Dziś parę słów o bernikli białolicej, kolejnej naszej zdobyczy z Doliny Baryczy (rym niezamierzony). Obserwacja ta miała miejsce w dniu 23 marca, krótko po spotkaniu z opisywanymi w poprzednim poście siwymi kormoranami. W pewnym momencie nad naszymi głowami przeleciało stado gęsi. Z gęsiami natomiast jest tak, że kiedy już widzi się stado w locie, to wiadomo, że są to gęsi, ale jakie dokładnie, to już jest inna kwestia. Gęsi mamy bowiem w naszym kraju całkiem sporo, a ich rozpoznanie nie zawsze jest oczywiste. Dodatkowo, czasami się zdarza, że wśród tych pięknych ptaków znajdzie się prawdziwa ornitologiczna perełka. I tak też było tym razem. Chociaż ja sama nawet nie pamiętam czy w ogóle zauważyłam te gęsi;). Dlatego bardzo się cieszę, że Mąż (a jakże) wykazał się refleksem i sfotografował lecące nad nami stado. Bo oto, w domu, przy przeglądaniu zdjęć, wśród lecących blaszkodziobych, dojrzałam tytułową berniklę białolicą. Niewtajemniczonym wyjaśnię, że jest to niezwykle rzadko (prawie wcale) spotykany u nas ptak o statusie P1, czyli przelotny skrajnie nieliczny lub lokalny, co mówi samo za siebie. Do tej pory widziałam te gęsi tylko raz, w Estonii, gdzie leciały całym stadem. U nas zaobserwowaliśmy je po raz pierwszy, co jest naszym dodatkowym ptasim sukcesem.
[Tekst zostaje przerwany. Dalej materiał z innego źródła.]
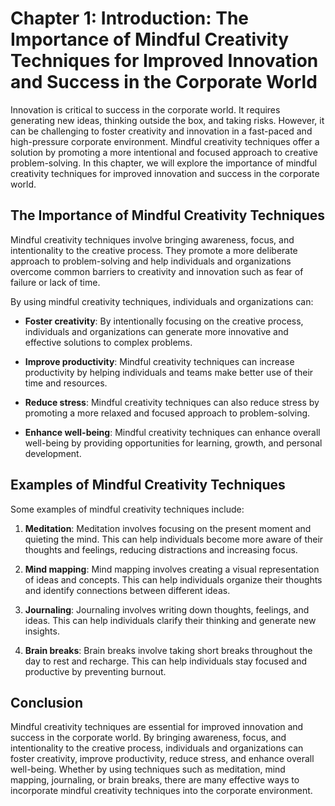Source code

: Chapter 1: Introduction: The Importance of Mindful Creativity Techniques for Improved Innovation and Success in the Corporate World
===================================================================================================================================

Innovation is critical to success in the corporate world. It requires generating new ideas, thinking outside the box, and taking risks. However, it can be challenging to foster creativity and innovation in a fast-paced and high-pressure corporate environment. Mindful creativity techniques offer a solution by promoting a more intentional and focused approach to creative problem-solving. In this chapter, we will explore the importance of mindful creativity techniques for improved innovation and success in the corporate world.

The Importance of Mindful Creativity Techniques
-----------------------------------------------

Mindful creativity techniques involve bringing awareness, focus, and intentionality to the creative process. They promote a more deliberate approach to problem-solving and help individuals and organizations overcome common barriers to creativity and innovation such as fear of failure or lack of time.

By using mindful creativity techniques, individuals and organizations can:

* **Foster creativity**: By intentionally focusing on the creative process, individuals and organizations can generate more innovative and effective solutions to complex problems.

* **Improve productivity**: Mindful creativity techniques can increase productivity by helping individuals and teams make better use of their time and resources.

* **Reduce stress**: Mindful creativity techniques can also reduce stress by promoting a more relaxed and focused approach to problem-solving.

* **Enhance well-being**: Mindful creativity techniques can enhance overall well-being by providing opportunities for learning, growth, and personal development.

Examples of Mindful Creativity Techniques
-----------------------------------------

Some examples of mindful creativity techniques include:

1. **Meditation**: Meditation involves focusing on the present moment and quieting the mind. This can help individuals become more aware of their thoughts and feelings, reducing distractions and increasing focus.

2. **Mind mapping**: Mind mapping involves creating a visual representation of ideas and concepts. This can help individuals organize their thoughts and identify connections between different ideas.

3. **Journaling**: Journaling involves writing down thoughts, feelings, and ideas. This can help individuals clarify their thinking and generate new insights.

4. **Brain breaks**: Brain breaks involve taking short breaks throughout the day to rest and recharge. This can help individuals stay focused and productive by preventing burnout.

Conclusion
----------

Mindful creativity techniques are essential for improved innovation and success in the corporate world. By bringing awareness, focus, and intentionality to the creative process, individuals and organizations can foster creativity, improve productivity, reduce stress, and enhance overall well-being. Whether by using techniques such as meditation, mind mapping, journaling, or brain breaks, there are many effective ways to incorporate mindful creativity techniques into the corporate environment.
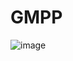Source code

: # GMPP

![image](https://user-images.githubusercontent.com/92753056/209215218-1ef28421-bf77-45fa-bdd1-b60e391d5b9b.png)
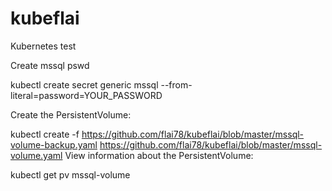 # kubeflai
Kubernetes test

Create mssql pswd

kubectl create secret generic mssql --from-literal=password=YOUR_PASSWORD

Create the PersistentVolume:

kubectl create -f https://github.com/flai78/kubeflai/blob/master/mssql-volume-backup.yaml
https://github.com/flai78/kubeflai/blob/master/mssql-volume.yaml
View information about the PersistentVolume:

kubectl get pv mssql-volume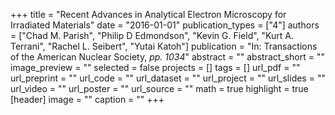 +++
title = "Recent Advances in Analytical Electron Microscopy for Irradiated Materials"
date = "2016-01-01"
publication_types = ["4"]
authors = ["Chad M. Parish", "Philip D Edmondson", "Kevin G. Field", "Kurt A. Terrani", "Rachel L. Seibert", "Yutai Katoh"]
publication = "In: Transactions of the American Nuclear Society, _pp. 1034_"
abstract = ""
abstract_short = ""
image_preview = ""
selected = false
projects = []
tags = []
url_pdf = ""
url_preprint = ""
url_code = ""
url_dataset = ""
url_project = ""
url_slides = ""
url_video = ""
url_poster = ""
url_source = ""
math = true
highlight = true
[header]
image = ""
caption = ""
+++
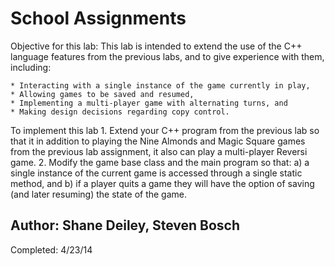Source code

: School Assignments
==========

Objective for this lab:
This lab is intended to extend the use of the C++ language features from the previous labs, and to give experience with them, including:

    * Interacting with a single instance of the game currently in play,
    * Allowing games to be saved and resumed,
    * Implementing a multi-player game with alternating turns, and
    * Making design decisions regarding copy control. 

To implement this lab
	1. Extend your C++ program from the previous lab so that it in addition to playing the Nine Almonds and Magic Square games from the previous lab assignment,
	it also can play a multi-player Reversi game. 
	2. Modify the game base class and the main program so that:
		a) a single instance of the current game is accessed through a single static method, and
		b) if a player quits a game they will have the option of saving (and later resuming) the state of the game.

Author: Shane Deiley, Steven Bosch
-------------------
Completed: 4/23/14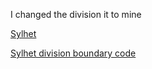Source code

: I changed the division it to mine

[Sylhet](https://github.com/AtikulRahi/Gee-Division/blob/main/Sylhet.png)

[Sylhet division boundary code](https://code.earthengine.google.com/16c9f018a080a2a6064d26d133d4fba1)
Dodam jeszcze, że bernikla białolica zaliczana jest do rodzaju gęsi ale z rodzaju branta, w odróżnieniu od tzw. "typowych" gęsi z rodzaju anser, do których zaliczana jest, m.in., gęgawa. To jednak w niczym im nie przeszkadza, stąd też czasami możemy zobaczyć stada składające się z obu tych rodzajów równocześnie. Żeby już nie przedłużać, załączam fotkę z obserwacji w Dolinie Baryczy. Jakość, wiadomo jaka, z uwagi na wysokość i dynamikę lotu, ale berniklę można rozpoznać, zaraz napiszę po czym:
Bernikla białolica widoczna w dole zdjęcia, trochę jakby oddalona od stada. Rozpoznać ją można po czarnych piórach na szyi, zachodzących aż na pierś. W przybliżeniu widać dodatkowo białą głowę gęsi. Z tego co widzę na zdjęciu, bernikla leciała w towarzystwie gęsi białoczelnej (to ta z tym czarnym na brzuchu) oraz z gęsiami - prawdopodobnie - zbożowymi (to te z białymi brzuchami). A piszę prawdopodobnie, bo jasne brzuchy mają też gęsi krótkodziobe i gęgawy (choć gęgawy są znacznie większe od pozostałych należących do rodzaju anser, nie mówiąc już o branta, a te ze zdjęcia są zbliżonych rozmiarów. Gęsi zbożowe poza gęgawami, są jednak najczęściej spotykane. Zarówno gęgawy, jak również białoczelne, krótkodziobe i zbożowe należą do grupy anser. Poniżej jeszcze fotka z przybliżenia, na której lepiej można zobaczyć czarną szyję oraz białą głowę bernikli, w szczególności zaś lica, od których wzięła swą nazwę. Gęsi na przedzie to od lewej: domniemana zbożowa oraz białoczelna:
Poniżej jeszcze fotka bernikli białolicych z Estonii:
Jak widać, są to piękne ptaki. I jak, widać, z krótkiego niby postu zrobił się nie taki krótki. Żeby więc był jeszcze dłuższy, załączam parę fotek nadbaryckich sarenek:
Rewelacja! było by extra jak by bylo zdjęcie zblizenia głównej bohaterki wpisu. może jeszcze uda się je dodać? W każdym bądź razie gratulacje spotkania i fotograficznej dokumentacji :)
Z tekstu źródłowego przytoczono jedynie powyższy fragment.